(Plain-text document sources)
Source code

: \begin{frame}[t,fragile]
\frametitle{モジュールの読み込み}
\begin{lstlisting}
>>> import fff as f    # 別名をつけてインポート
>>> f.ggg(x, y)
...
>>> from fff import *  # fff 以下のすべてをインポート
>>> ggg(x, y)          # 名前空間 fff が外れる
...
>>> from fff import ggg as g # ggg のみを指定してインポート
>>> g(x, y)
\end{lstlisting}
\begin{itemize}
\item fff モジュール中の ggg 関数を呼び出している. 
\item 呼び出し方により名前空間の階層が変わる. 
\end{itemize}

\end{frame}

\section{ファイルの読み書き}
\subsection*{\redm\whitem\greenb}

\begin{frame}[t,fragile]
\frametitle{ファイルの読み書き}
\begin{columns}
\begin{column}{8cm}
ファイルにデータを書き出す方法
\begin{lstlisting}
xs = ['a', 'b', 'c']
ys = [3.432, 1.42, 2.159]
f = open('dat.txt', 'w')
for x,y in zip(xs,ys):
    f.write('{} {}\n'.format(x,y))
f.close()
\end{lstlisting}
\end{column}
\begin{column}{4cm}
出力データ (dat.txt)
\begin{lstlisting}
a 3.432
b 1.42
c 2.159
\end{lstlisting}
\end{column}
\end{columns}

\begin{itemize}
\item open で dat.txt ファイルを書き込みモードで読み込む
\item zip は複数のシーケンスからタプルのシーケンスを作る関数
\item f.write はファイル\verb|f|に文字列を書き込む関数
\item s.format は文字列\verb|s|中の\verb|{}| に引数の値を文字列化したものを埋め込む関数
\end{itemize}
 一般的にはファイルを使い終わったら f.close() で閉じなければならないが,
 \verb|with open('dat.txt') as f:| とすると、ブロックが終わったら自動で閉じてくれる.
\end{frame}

» **Task description**
Return every line above exactly.

» **Response to this exercise**
Source code

: \begin{frame}[t,fragile]
\frametitle{モジュールの読み込み}
\begin{lstlisting}
>>> import fff as f    # 別名をつけてインポート
>>> f.ggg(x, y)
...
>>> from fff import *  # fff 以下のすべてをインポート
>>> ggg(x, y)          # 名前空間 fff が外れる
...
>>> from fff import ggg as g # ggg のみを指定してインポート
>>> g(x, y)
\end{lstlisting}
\begin{itemize}
\item fff モジュール中の ggg 関数を呼び出している. 
\item 呼び出し方により名前空間の階層が変わる. 
\end{itemize}

\end{frame}

\section{ファイルの読み書き}
\subsection*{\redm\whitem\greenb}

\begin{frame}[t,fragile]
\frametitle{ファイルの読み書き}
\begin{columns}
\begin{column}{8cm}
ファイルにデータを書き出す方法
\begin{lstlisting}
xs = ['a', 'b', 'c']
ys = [3.432, 1.42, 2.159]
f = open('dat.txt', 'w')
for x,y in zip(xs,ys):
    f.write('{} {}\n'.format(x,y))
f.close()
\end{lstlisting}
\end{column}
\begin{column}{4cm}
出力データ (dat.txt)
\begin{lstlisting}
a 3.432
b 1.42
c 2.159
\end{lstlisting}
\end{column}
\end{columns}

\begin{itemize}
\item open で dat.txt ファイルを書き込みモードで読み込む
\item zip は複数のシーケンスからタプルのシーケンスを作る関数
\item f.write はファイル\verb|f|に文字列を書き込む関数
\item s.format は文字列\verb|s|中の\verb|{}| に引数の値を文字列化したものを埋め込む関数
\end{itemize}
 一般的にはファイルを使い終わったら f.close() で閉じなければならないが,
 \verb|with open('dat.txt') as f:| とすると、ブロックが終わったら自動で閉じてくれる.
\end{frame}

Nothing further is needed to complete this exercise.